PDD 31: HLL Compilers and Libraries

Abstract

This PDD describes the standard compiler API and support for cross-library communication between high-level languages (HLLs).

Description

Parrot's support for HLL interoperability is primarily focused on enabling programs written in one language to be able to use libraries and code written in a different language. At the same time, language implementors should not be overly restricted by a global specification.

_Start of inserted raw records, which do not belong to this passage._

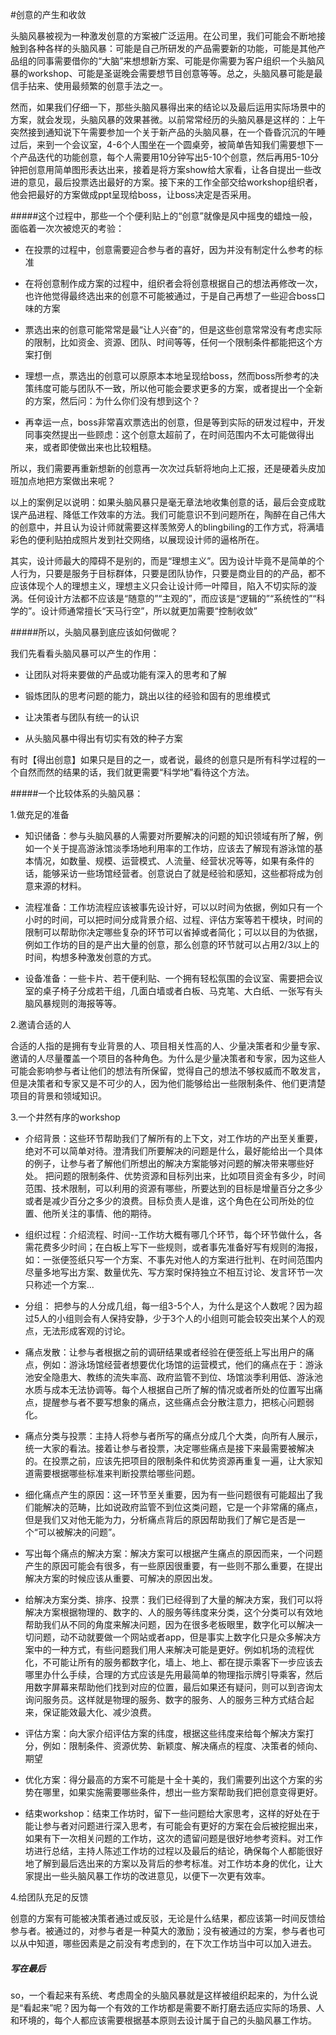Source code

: #创意的产生和收敛

头脑风暴被视为一种激发创意的方案被广泛运用。在公司里，我们可能会不断地接触到各种各样的头脑风暴：可能是自己所研发的产品需要新的功能，可能是其他产品组的同事需要借你的“大脑”来想想新方案、可能是你需要为客户组织一个头脑风暴的workshop、可能是圣诞晚会需要想节目创意等等。总之，头脑风暴可能是最信手拈来、使用最频繁的创意手法之一。

然而，如果我们仔细一下，那些头脑风暴得出来的结论以及最后运用实际场景中的方案，就会发现，头脑风暴的效果甚微。以前常常经历的头脑风暴是这样的：上午突然接到通知说下午需要参加一个关于新产品的头脑风暴，在一个昏昏沉沉的午睡过后，来到一个会议室，4-6个人围坐在一个圆桌旁，被简单告知我们需要想下一个产品迭代的功能创意，每个人需要用10分钟写出5-10个创意，然后再用5-10分钟把创意用简单图形表达出来，接着是将方案show给大家看，让各自提出一些改进的意见，最后投票选出最好的方案。接下来的工作全部交给workshop组织者，他会把最好的方案做成ppt呈现给boss，让boss决定是否采用。

#####这个过程中，那些一个个便利贴上的“创意”就像是风中摇曳的蜡烛一般，面临着一次次被熄灭的考验：

* 在投票的过程中，创意需要迎合参与者的喜好，因为并没有制定什么参考的标准

* 在将创意制作成方案的过程中，组织者会将创意根据自己的想法再修改一次，也许他觉得最终选出来的创意不可能被通过，于是自己再想了一些迎合boss口味的方案

* 票选出来的创意可能常常是最“让人兴奋”的，但是这些创意常常没有考虑实际的限制，比如资金、资源、团队、时间等等，任何一个限制条件都能把这个方案打倒

* 理想一点，票选出的创意可以原原本本地呈现给boss，然而boss所参考的决策纬度可能与团队不一致，所以他可能会要求更多的方案，或者提出一个全新的方案，然后问：为什么你们没有想到这个？

* 再幸运一点，boss非常喜欢票选出的创意，但是等到实际的研发过程中，开发同事突然提出一些顾虑：这个创意太超前了，在时间范围内不太可能做得出来，或者即使做出来也比较粗糙。

所以，我们需要再重新想新的创意再一次次过兵斩将地向上汇报，还是硬着头皮加班加点地把方案做出来呢？



以上的案例足以说明：如果头脑风暴只是毫无章法地收集创意的话，最后会变成耽误产品进程、降低工作效率的方法。我们可能意识不到问题所在，陶醉在自己伟大的创意中，并且认为设计师就需要这样羡煞旁人的blingbiling的工作方式，将满墙彩色的便利贴拍成照片发到社交网络，以展现设计师的逼格所在。



其实，设计师最大的障碍不是别的，而是“理想主义”。因为设计毕竟不是简单的个人行为，只要是服务于目标群体，只要是团队协作，只要是商业目的的产品，都不应该体现个人的理想主义，理想主义只会让设计师一叶障目，陷入不切实际的漩涡。任何设计方法都不应该是“随意的”“主观的”，而应该是“逻辑的”“系统性的”“科学的”。设计师通常擅长“天马行空”，所以就更加需要“控制收敛”



#####所以，头脑风暴到底应该如何做呢？



我们先看看头脑风暴可以产生的作用：

* 让团队对将来要做的产品或功能有深入的思考和了解

* 锻炼团队的思考问题的能力，跳出以往的经验和固有的思维模式

* 让决策者与团队有统一的认识

* 从头脑风暴中得出有切实有效的种子方案



有时【得出创意】如果只是目的之一，或者说，最终的创意只是所有科学过程的一个自然而然的结果的话，我们就更需要“科学地”看待这个方法。



#####一个比较体系的头脑风暴：



1.做充足的准备

* 知识储备：参与头脑风暴的人需要对所要解决的问题的知识领域有所了解，例如一个关于提高游泳馆淡季场地利用率的工作坊，应该去了解现有游泳馆的基本情况，如数量、规模、运营模式、人流量、经营状况等等，如果有条件的话，能够采访一些场馆经营者。创意说白了就是经验和感知，这些都将成为创意来源的材料。

* 流程准备：工作坊流程应该被事先设计好，可以以时间为依据，例如只有一个小时的时间，可以把时间分成背景介绍、过程、评估方案等若干模块，时间的限制可以帮助你决定哪些复杂的环节可以省掉或者简化；可以以目的为依据，例如工作坊的目的是产出大量的创意，那么创意的环节就可以占用2/3以上的时间，构想多种激发创意的方式。

* 设备准备：一些卡片、若干便利贴、一个拥有轻松氛围的会议室、需要把会议室的桌子椅子分成若干组，几面白墙或者白板、马克笔、大白纸、一张写有头脑风暴规则的海报等等。


2.邀请合适的人

合适的人指的是拥有专业背景的人、项目相关性高的人、少量决策者和少量专家、邀请的人尽量覆盖一个项目的各种角色。为什么是少量决策者和专家，因为这些人可能会影响参与者让他们的想法有所保留，觉得自己的想法不够权威而不敢发言，但是决策者和专家又是不可少的人，因为他们能够给出一些限制条件、他们更清楚项目的背景和领域知识。


3.一个井然有序的workshop

* 介绍背景：这些环节帮助我们了解所有的上下文，对工作坊的产出至关重要，绝对不可以简单对待。澄清我们所要解决的问题是什么，最好能给出一个具体的例子，让参与者了解他们所想出的解决方案能够对问题的解决带来哪些好处。
把问题的限制条件、优势资源和目标列出来，比如项目资金有多少，时间范围、技术限制，可以利用的资源有哪些，所要达到的目标是增量百分之多少或者是减少百分之多少的浪费。目标负责人是谁，这个角色在公司所处的位置、他所关注的事情、他的期待。

* 组织过程：介绍流程、时间--工作坊大概有哪几个环节，每个环节做什么，各需花费多少时间；在白板上写下一些规则，或者事先准备好写有规则的海报，如：一张便签纸只写一个方案、不事先对他人的方案进行批判、在时间范围内尽量多地写出方案、数量优先、写方案时保持独立不相互讨论、发言环节一次只称述一个方案...

* 分组：
把参与的人分成几组，每一组3-5个人，为什么是这个人数呢？因为超过5人的小组则会有人保持安静，少于3个人的小组则可能会较突出某个人的观点，无法形成客观的讨论。

* 痛点发散：让参与者根据之前的调研结果或者经验在便签纸上写出用户的痛点，例如：游泳场馆经营者想要优化场馆的运营模式，他们的痛点在于：游泳池安全隐患大、教练的流失率高、政府监管不到位、场馆淡季利用低、游泳池水质与成本无法协调等。每个人根据自己所了解的情况或者所处的位置写出痛点，提醒参与者不要写想象的痛点，这些痛点会分散注意力，把核心问题弱化。

* 痛点分类与投票：主持人将参与者所写的痛点分成几个大类，向所有人展示，统一大家的看法。接着让参与者投票，决定哪些痛点是接下来最需要被解决的。在投票之前，应该先把项目的限制条件和优势资源再重复一遍，让大家知道需要根据哪些标准来判断投票给哪些问题。

* 细化痛点产生的原因：这一环节至关重要，因为有一些问题很有可能超出了我们能解决的范畴，比如说政府监管不到位这类问题，它是一个非常痛的痛点，但是我们又对他无能为力，分析痛点背后的原因帮助我们了解它是否是一个“可以被解决的问题”。

* 写出每个痛点的解决方案：解决方案可以根据产生痛点的原因而来，一个问题产生的原因可能会有很多，有一些原因很重要，有一些则不那么重要，在提出解决方案的时候应该从重要、可解决的原因出发。

* 给解决方案分类、排序、投票：我们已经得到了大量的解决方案，我们可以将解决方案根据物理的、数字的、人的服务等纬度来分类，这个分类可以有效地帮助我们从不同的角度来解决问题，因为在很多老板眼里，数字化可以解决一切问题，动不动就要做一个网站或者app，但是事实上数字化只是众多解决方案中的一种方式，有些问题我们用人来解决可能是更好。例如机场的流程优化，不可能让所有的服务都数字化，墙上、地上、都在提示乘客下一步应该去哪里办什么手续，合理的方式应该是先用最简单的物理指示牌引导乘客，然后用数字屏幕来帮助他们找到对应的位置，最后如果还有疑问，则可以到咨询太询问服务员。这样就是物理的服务、数字的服务、人的服务三种方式结合起来，保证能效最大化、减少浪费。

* 评估方案：向大家介绍评估方案的纬度，根据这些纬度来给每个解决方案打分，例如：限制条件、资源优势、新颖度、解决痛点的程度、决策者的倾向、期望

* 优化方案：得分最高的方案不可能是十全十美的，我们需要列出这个方案的劣势在哪里，如果实施需要哪些条件，想出一些方案帮助我们把创意变得更好。

* 结束workshop：结束工作坊时，留下一些问题给大家思考，这样的好处在于能让参与者对问题进行深入思考，有可能会有更好的方案在会后被挖掘出来，如果有下一次相关问题的工作坊，这次的遗留问题是很好地参考资料。对工作坊进行总结，主持人陈述工作坊的过程以及最后的结论，确保每个人都能很好地了解到最后选出来的方案以及背后的参考标准。对工作坊本身的优化，让大家提出一些头脑风暴工作坊的改进意见，以便下一次更有效率。


4.给团队充足的反馈

创意的方案有可能被决策者通过或反驳，无论是什么结果，都应该第一时间反馈给参与者。被通过的，对参与者是一种莫大的激励；没有被通过的方案，参与者也可以从中知道，哪些因素是之前没有考虑到的，在下次工作坊当中可以加入进去。

##### 写在最后

so，一个看起来有系统、考虑周全的头脑风暴就是这样被组织起来的，为什么说是“看起来”呢？因为每一个有效的工作坊都是需要不断打磨去适应实际的场景、人和环境的，每个人都应该需要根据基本原则去设计属于自己的头脑风暴工作坊。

This PDD describes an API for HLL compiler objects to use to promote library sharing among languages. It's intended to make it easy for a program to request loading of a local or foreign module, determine the capabilities provided by the module, and potentially import and integrate them into its own namespaces. In general, the API treats library-level interoperability as a negotiation among HLL compiler objects, with each HLL compiler maintaining primary control over the operations performed in its HLL space.

In particular, this HLL API does not attempt to prescribe how languages should organize their internal capabilities, objects, classes, namespaces, methods, data structures, and the like.

Implementation

Compiler API

This section describes the abstract API for HLL compiler objects.

Locating a compiler object

Generally HLL compilers are loaded via the load_language opcode, and register themselves using the compreg opcode. By convention, each HLL compiler should at minimum register itself using the name of its HLL namespace (see PDD 26), although a compiler can choose to register itself under other names as well.

Methods

compile
$P0 = compiler.'compile'(source [, options :named :slurpy])

Return the result of compiling source according to options. Common options include:

target

Stop the compilation process when the stage given by target has been reached. Common values for target include "parse", "past", "pir", and "pbc". The exact target types supported are dependent on the compiler itself and are not limited or standardized.

outer_ctx

Use the supplied context as the outer (lexical) context for the compilation. Some languages require this option to be able to look up lexical symbols in outer scopes when performing a dynamic compilation at runtime.

eval
$P0 = compiler.'eval'(source [, args :slurpy] [, options :named :slurpy])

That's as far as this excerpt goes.